Problem ::
Nothing below is to be printed except the lines between the line holding "7.10，起太晚了，又有比赛，没学多少" and the line holding "7.26，Ajax学习第二天", inclusive, each exactly as it appears.

════════════════════

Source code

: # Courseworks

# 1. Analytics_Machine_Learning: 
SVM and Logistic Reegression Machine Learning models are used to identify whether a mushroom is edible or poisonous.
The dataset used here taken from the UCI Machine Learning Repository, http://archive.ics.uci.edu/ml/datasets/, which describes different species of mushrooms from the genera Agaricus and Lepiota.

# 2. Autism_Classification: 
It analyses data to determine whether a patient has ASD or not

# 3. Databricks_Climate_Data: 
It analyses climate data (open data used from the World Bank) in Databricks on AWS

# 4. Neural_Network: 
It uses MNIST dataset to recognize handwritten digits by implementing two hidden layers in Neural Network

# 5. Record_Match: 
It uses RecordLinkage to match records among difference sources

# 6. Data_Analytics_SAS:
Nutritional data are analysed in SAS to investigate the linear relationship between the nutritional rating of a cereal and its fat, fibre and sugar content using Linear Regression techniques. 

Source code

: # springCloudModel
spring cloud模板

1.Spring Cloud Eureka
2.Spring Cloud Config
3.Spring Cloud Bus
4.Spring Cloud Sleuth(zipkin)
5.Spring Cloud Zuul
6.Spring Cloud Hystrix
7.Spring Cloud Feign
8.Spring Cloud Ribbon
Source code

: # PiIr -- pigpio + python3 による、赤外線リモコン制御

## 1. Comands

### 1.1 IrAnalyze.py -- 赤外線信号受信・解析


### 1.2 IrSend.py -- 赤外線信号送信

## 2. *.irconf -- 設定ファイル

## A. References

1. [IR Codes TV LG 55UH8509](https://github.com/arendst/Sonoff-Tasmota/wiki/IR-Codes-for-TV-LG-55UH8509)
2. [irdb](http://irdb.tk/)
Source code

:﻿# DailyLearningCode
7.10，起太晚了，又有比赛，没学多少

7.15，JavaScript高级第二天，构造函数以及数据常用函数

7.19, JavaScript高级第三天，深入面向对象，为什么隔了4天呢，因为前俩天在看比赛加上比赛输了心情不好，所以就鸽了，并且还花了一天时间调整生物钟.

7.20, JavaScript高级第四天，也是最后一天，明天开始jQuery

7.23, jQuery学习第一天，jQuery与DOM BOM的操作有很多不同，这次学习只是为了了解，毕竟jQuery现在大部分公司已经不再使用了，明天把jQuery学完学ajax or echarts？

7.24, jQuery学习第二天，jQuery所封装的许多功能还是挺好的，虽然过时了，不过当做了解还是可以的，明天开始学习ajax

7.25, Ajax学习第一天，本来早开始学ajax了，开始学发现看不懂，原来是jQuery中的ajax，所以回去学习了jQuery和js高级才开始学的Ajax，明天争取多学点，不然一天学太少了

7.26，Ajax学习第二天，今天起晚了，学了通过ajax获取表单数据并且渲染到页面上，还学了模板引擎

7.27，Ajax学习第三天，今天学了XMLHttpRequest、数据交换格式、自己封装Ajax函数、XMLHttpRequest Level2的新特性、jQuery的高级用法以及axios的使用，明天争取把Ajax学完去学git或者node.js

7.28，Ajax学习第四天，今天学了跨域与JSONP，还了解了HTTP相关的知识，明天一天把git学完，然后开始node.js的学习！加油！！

════════════════════

Worked solution ::
7.10，起太晚了，又有比赛，没学多少

7.15，JavaScript高级第二天，构造函数以及数据常用函数

7.19, JavaScript高级第三天，深入面向对象，为什么隔了4天呢，因为前俩天在看比赛加上比赛输了心情不好，所以就鸽了，并且还花了一天时间调整生物钟.

7.20, JavaScript高级第四天，也是最后一天，明天开始jQuery

7.23, jQuery学习第一天，jQuery与DOM BOM的操作有很多不同，这次学习只是为了了解，毕竟jQuery现在大部分公司已经不再使用了，明天把jQuery学完学ajax or echarts？

7.24, jQuery学习第二天，jQuery所封装的许多功能还是挺好的，虽然过时了，不过当做了解还是可以的，明天开始学习ajax

7.25, Ajax学习第一天，本来早开始学ajax了，开始学发现看不懂，原来是jQuery中的ajax，所以回去学习了jQuery和js高级才开始学的Ajax，明天争取多学点，不然一天学太少了

7.26，Ajax学习第二天，今天起晚了，学了通过ajax获取表单数据并且渲染到页面上，还学了模板引擎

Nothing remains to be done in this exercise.